Saved data entries:

****************

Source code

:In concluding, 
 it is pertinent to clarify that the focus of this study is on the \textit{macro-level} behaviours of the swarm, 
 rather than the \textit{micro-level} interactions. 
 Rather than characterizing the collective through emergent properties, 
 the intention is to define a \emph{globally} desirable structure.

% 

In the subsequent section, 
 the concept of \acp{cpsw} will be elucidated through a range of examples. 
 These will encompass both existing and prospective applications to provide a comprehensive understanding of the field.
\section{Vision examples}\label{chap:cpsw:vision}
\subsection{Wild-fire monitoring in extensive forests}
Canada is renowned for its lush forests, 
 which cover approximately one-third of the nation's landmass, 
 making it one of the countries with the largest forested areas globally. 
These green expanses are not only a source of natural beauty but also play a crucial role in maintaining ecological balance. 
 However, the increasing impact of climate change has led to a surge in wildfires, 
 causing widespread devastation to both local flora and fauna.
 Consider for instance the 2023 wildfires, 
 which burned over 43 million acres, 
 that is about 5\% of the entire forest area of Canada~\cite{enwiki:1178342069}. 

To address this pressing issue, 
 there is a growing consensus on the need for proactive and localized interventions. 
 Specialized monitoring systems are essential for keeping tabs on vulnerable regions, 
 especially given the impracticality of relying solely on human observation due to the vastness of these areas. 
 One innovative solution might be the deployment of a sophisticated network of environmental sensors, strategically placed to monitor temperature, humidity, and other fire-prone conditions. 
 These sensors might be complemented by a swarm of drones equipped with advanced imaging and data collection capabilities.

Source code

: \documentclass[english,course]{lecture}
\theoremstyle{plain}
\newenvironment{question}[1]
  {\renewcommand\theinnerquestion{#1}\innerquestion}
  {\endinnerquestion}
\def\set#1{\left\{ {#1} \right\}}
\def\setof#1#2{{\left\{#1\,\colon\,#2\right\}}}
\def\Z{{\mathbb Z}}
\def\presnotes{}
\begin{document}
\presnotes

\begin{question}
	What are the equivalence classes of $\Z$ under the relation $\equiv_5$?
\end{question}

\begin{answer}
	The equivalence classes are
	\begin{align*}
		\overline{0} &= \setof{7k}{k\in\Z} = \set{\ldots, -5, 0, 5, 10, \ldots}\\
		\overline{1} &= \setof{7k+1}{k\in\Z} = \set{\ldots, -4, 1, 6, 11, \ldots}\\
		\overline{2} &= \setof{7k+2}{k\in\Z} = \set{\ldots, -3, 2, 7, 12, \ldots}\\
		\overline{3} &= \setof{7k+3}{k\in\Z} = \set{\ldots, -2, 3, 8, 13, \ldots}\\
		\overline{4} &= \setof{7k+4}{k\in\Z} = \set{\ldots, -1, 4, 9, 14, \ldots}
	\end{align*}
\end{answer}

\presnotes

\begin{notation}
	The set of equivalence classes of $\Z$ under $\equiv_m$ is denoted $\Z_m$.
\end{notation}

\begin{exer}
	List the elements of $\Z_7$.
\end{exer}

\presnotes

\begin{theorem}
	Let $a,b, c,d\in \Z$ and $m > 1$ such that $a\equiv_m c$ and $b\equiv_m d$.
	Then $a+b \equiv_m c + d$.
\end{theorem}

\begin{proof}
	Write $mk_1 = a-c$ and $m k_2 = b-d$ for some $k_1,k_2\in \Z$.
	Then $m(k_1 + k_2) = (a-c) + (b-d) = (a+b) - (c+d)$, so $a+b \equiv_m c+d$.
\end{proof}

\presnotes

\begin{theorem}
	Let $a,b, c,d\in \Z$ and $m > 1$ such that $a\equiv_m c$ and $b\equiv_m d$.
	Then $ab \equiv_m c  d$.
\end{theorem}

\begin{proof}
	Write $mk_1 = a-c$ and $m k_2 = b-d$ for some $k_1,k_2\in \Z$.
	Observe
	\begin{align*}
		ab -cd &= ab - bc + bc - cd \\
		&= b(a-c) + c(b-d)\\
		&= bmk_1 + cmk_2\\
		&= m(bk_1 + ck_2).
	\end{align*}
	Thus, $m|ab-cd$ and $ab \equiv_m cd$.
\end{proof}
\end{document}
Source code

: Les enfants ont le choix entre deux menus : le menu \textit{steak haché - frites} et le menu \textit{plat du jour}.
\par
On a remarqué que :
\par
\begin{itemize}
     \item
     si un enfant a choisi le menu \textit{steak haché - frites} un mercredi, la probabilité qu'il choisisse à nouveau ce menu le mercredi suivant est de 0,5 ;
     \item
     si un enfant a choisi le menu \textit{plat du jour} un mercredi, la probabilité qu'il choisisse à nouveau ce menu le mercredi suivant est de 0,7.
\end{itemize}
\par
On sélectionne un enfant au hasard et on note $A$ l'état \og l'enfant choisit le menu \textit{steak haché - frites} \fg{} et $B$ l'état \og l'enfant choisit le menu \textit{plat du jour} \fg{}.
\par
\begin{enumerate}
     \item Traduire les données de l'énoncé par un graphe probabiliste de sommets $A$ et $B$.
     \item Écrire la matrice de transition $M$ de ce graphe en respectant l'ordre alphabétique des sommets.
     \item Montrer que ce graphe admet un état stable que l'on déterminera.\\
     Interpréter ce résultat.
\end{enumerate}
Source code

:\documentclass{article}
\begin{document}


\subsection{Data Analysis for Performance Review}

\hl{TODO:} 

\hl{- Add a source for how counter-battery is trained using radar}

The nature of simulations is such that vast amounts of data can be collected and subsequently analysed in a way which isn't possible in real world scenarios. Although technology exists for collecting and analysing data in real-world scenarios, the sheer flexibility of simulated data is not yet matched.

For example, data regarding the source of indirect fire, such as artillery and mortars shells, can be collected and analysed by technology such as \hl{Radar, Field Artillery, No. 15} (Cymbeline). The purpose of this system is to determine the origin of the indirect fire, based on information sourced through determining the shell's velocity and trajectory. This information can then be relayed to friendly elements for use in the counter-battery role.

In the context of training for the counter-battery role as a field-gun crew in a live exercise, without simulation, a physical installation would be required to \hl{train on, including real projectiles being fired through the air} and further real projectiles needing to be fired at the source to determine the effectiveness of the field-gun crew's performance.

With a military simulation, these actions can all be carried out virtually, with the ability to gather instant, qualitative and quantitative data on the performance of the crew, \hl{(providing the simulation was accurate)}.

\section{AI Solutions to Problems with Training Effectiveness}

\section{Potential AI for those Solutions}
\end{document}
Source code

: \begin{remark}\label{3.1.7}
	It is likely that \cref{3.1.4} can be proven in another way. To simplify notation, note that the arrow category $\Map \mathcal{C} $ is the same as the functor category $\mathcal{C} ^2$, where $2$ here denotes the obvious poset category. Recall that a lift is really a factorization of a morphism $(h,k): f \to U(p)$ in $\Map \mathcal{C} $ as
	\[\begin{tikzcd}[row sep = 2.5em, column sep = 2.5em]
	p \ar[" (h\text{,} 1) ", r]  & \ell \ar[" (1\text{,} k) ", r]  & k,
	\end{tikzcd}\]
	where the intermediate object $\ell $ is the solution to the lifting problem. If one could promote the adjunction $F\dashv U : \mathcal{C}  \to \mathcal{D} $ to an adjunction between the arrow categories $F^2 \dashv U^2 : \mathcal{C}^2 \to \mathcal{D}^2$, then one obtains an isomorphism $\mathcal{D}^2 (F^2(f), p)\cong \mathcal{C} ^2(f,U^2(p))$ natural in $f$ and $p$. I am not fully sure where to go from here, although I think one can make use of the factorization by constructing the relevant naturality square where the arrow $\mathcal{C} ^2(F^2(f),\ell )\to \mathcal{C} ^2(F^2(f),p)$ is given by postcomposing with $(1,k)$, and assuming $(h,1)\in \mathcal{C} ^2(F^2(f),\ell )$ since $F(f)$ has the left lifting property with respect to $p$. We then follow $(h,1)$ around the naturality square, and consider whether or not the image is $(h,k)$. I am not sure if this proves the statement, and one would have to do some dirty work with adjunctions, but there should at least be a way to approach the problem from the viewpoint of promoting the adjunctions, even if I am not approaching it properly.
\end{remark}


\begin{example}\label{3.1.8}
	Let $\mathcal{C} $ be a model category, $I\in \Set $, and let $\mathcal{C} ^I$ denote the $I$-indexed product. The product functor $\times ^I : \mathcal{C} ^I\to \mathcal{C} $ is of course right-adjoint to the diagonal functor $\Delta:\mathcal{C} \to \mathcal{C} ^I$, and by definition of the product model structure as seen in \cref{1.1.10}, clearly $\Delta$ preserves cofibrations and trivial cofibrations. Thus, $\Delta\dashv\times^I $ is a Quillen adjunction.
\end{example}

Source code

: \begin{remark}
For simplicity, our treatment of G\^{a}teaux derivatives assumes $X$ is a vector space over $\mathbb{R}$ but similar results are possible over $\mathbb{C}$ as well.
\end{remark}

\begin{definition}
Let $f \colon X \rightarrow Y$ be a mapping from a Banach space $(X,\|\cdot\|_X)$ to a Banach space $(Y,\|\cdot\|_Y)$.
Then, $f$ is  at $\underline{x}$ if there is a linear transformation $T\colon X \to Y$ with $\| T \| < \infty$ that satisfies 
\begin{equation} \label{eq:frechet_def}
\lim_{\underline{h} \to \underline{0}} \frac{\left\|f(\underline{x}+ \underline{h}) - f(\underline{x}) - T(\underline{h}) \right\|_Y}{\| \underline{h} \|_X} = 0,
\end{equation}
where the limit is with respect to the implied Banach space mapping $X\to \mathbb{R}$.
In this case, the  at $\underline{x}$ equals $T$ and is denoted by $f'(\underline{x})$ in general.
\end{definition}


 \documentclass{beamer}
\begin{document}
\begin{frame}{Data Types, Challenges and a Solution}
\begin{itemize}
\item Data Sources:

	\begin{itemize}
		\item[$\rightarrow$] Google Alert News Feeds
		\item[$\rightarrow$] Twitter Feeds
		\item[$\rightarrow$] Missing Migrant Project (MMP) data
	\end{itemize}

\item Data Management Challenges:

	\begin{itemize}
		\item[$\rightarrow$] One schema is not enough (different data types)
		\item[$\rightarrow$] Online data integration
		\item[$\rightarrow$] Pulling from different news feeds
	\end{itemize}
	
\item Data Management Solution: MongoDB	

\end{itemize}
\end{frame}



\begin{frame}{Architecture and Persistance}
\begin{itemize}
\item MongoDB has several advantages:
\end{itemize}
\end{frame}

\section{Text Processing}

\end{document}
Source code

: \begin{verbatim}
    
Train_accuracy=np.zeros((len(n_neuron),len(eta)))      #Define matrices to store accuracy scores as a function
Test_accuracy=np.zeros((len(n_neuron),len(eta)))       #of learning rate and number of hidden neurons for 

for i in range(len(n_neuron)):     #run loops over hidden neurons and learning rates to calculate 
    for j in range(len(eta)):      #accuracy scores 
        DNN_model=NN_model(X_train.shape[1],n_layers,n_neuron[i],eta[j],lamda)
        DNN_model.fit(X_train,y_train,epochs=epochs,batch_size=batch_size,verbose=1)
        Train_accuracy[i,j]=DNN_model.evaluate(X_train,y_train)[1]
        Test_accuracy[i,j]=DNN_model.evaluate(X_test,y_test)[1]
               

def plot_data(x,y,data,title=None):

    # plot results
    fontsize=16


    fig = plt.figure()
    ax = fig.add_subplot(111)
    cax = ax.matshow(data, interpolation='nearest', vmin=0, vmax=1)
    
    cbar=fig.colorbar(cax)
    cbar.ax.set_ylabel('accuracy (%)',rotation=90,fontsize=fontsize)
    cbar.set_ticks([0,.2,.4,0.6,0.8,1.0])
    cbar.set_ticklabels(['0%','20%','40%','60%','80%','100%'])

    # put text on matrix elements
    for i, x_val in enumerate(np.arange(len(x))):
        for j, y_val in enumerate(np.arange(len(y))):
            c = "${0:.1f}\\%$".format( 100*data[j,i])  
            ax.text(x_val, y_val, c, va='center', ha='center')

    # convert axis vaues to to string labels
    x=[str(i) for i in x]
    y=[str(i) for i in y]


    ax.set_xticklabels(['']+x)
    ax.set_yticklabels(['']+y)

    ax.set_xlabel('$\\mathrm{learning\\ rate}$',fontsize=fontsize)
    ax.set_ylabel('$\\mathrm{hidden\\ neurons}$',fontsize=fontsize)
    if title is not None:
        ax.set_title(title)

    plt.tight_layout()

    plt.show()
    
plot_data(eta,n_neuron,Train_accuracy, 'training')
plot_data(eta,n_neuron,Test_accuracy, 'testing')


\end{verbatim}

****************

» **Task requirements**:
Each line of the records above, from the first through the one containing "However, the increasing", is to be retyped exactly; no other line belongs.

» **Exercise solution**:
Source code

:In concluding, 
 it is pertinent to clarify that the focus of this study is on the \textit{macro-level} behaviours of the swarm, 
 rather than the \textit{micro-level} interactions. 
 Rather than characterizing the collective through emergent properties, 
 the intention is to define a \emph{globally} desirable structure.

% 

In the subsequent section, 
 the concept of \acp{cpsw} will be elucidated through a range of examples. 
 These will encompass both existing and prospective applications to provide a comprehensive understanding of the field.
\section{Vision examples}\label{chap:cpsw:vision}
\subsection{Wild-fire monitoring in extensive forests}
Canada is renowned for its lush forests, 
 which cover approximately one-third of the nation's landmass, 
 making it one of the countries with the largest forested areas globally. 
These green expanses are not only a source of natural beauty but also play a crucial role in maintaining ecological balance. 
 However, the increasing impact of climate change has led to a surge in wildfires, 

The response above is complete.